Article by Fatimah Altuhaifa & Mustafa Al Tuhaifa
Abstract
Lung cancer remains a major global health challenge, with varying survival outcomes observed between male and female patients. This study investigates machine learning-based approaches for imputing missing patient sex in SEER (Surveillance, Epidemiology, and End Results) cancer registry data. We employed multiple machine learning models—including Logistic Regression (LR), Naïve Bayes (NB), Random Forest (RF), Multilayer Perceptron (MLP), and Bagging Classifier (BC)—to predict missing sex labels based on clinical features: survival years, surgery status, age, and race. The dataset was split into training (70%) and testing (30%) subsets. Feature importance analysis identified race as the most influential predictor (importance score: 0.978). Among the models evaluated, RF achieved the highest performance, with an accuracy of 97%, AUC of 98%, recall of 95%, precision of 87%, and an F1-score of 91%. This represents a 15.47% increase in accuracy compared to LR (97% vs. 84%), a 99% increase in precision (87% vs. 0%), a 95% improvement in recall (95% vs. 0%), and a 91% increase in F1-score (91% vs. 0%). Compared to NB, RF improved precision by 3.57% (87% vs. 84%) and F1-score by 2.25% (91% vs. 89%).

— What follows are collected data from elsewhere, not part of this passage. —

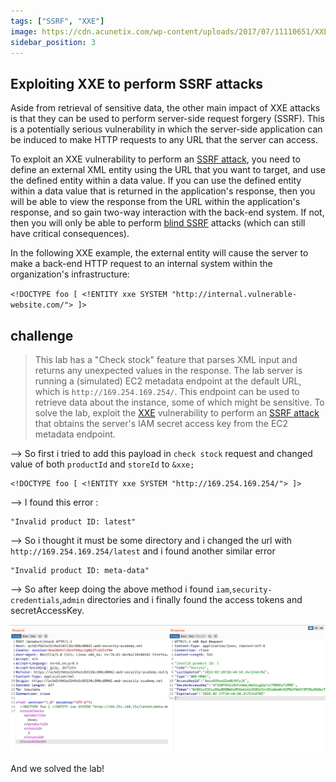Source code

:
 ```yaml
---
tags: ["SSRF", "XXE"]
image: https://cdn.acunetix.com/wp-content/uploads/2017/07/11110651/XXE_600x315.png
sidebar_position: 3
---
```


## Exploiting XXE to perform SSRF attacks

Aside from retrieval of sensitive data, the other main impact of XXE attacks is that they can be used to perform server-side request forgery (SSRF). This is a potentially serious vulnerability in which the server-side application can be induced to make HTTP requests to any URL that the server can access.

To exploit an XXE vulnerability to perform an [SSRF attack](https://portswigger.net/web-security/ssrf), you need to define an external XML entity using the URL that you want to target, and use the defined entity within a data value. If you can use the defined entity within a data value that is returned in the application's response, then you will be able to view the response from the URL within the application's response, and so gain two-way interaction with the back-end system. If not, then you will only be able to perform [blind SSRF](https://portswigger.net/web-security/ssrf/blind) attacks (which can still have critical consequences).

In the following XXE example, the external entity will cause the server to make a back-end HTTP request to an internal system within the organization's infrastructure:

`<!DOCTYPE foo [ <!ENTITY xxe SYSTEM "http://internal.vulnerable-website.com/"> ]>`

## challenge

> This lab has a "Check stock" feature that parses XML input and returns any unexpected values in the response.
> The lab server is running a (simulated) EC2 metadata endpoint at the default URL, which is `http://169.254.169.254/`. This endpoint can be used to retrieve data about the instance, some of which might be sensitive.
> To solve the lab, exploit the [XXE](https://portswigger.net/web-security/xxe) vulnerability to perform an [SSRF attack](https://portswigger.net/web-security/ssrf) that obtains the server's IAM secret access key from the EC2 metadata endpoint.

--> So first i tried to add this payload in `check stock` request and changed value of both `productId` and `storeId` to `&xxe;`

```
<!DOCTYPE foo [ <!ENTITY xxe SYSTEM "http://169.254.169.254/"> ]>
```

--> I found this error :

```
"Invalid product ID: latest"
```

--> So i thought it must be some directory and i changed the url with `http://169.254.169.254/latest` and i found another similar error

```
"Invalid product ID: meta-data"
```

--> So after keep doing the above method i found `iam`,`security-credentials`,`admin` directories and i finally found the access tokens and secretAccessKey.

![](Attachments/Pastedimage20220228135156.png)

And we solved the lab!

MLP and BC performed almost similarly, with an accuracy of 97%, AUC of 96% and 97%, recall of 94% and 95%, precision of 90% and 87%, and an F1-score of 92% and 91%, showing a 15.47% improvement in accuracy over LR and a 1.03% gain over NB (97% vs. 96%). The findings highlight the clinical relevance of imputing missing sex data, as sex-based disparities can influence cancer treatment outcomes and survival predictions. By ensuring complete and accurate patient records, the proposed approach can enhance personalized treatment planning and epidemiological studies. In addition to accuracy, computational efficiency is an important consideration: MLP’s high accuracy comes at the cost of increased computational complexity, making it less suitable for large-scale real-time applications as compared with LR or NB. These findings underscore the critical role of “Race” in sex prediction and emphasize the potential of the RF model for accurate sex prediction in lung cancer patients. The findings emphasize the potential for enhanced healthcare practices through precise sex prediction in lung cancer patients, addressing a critical gap in medical research.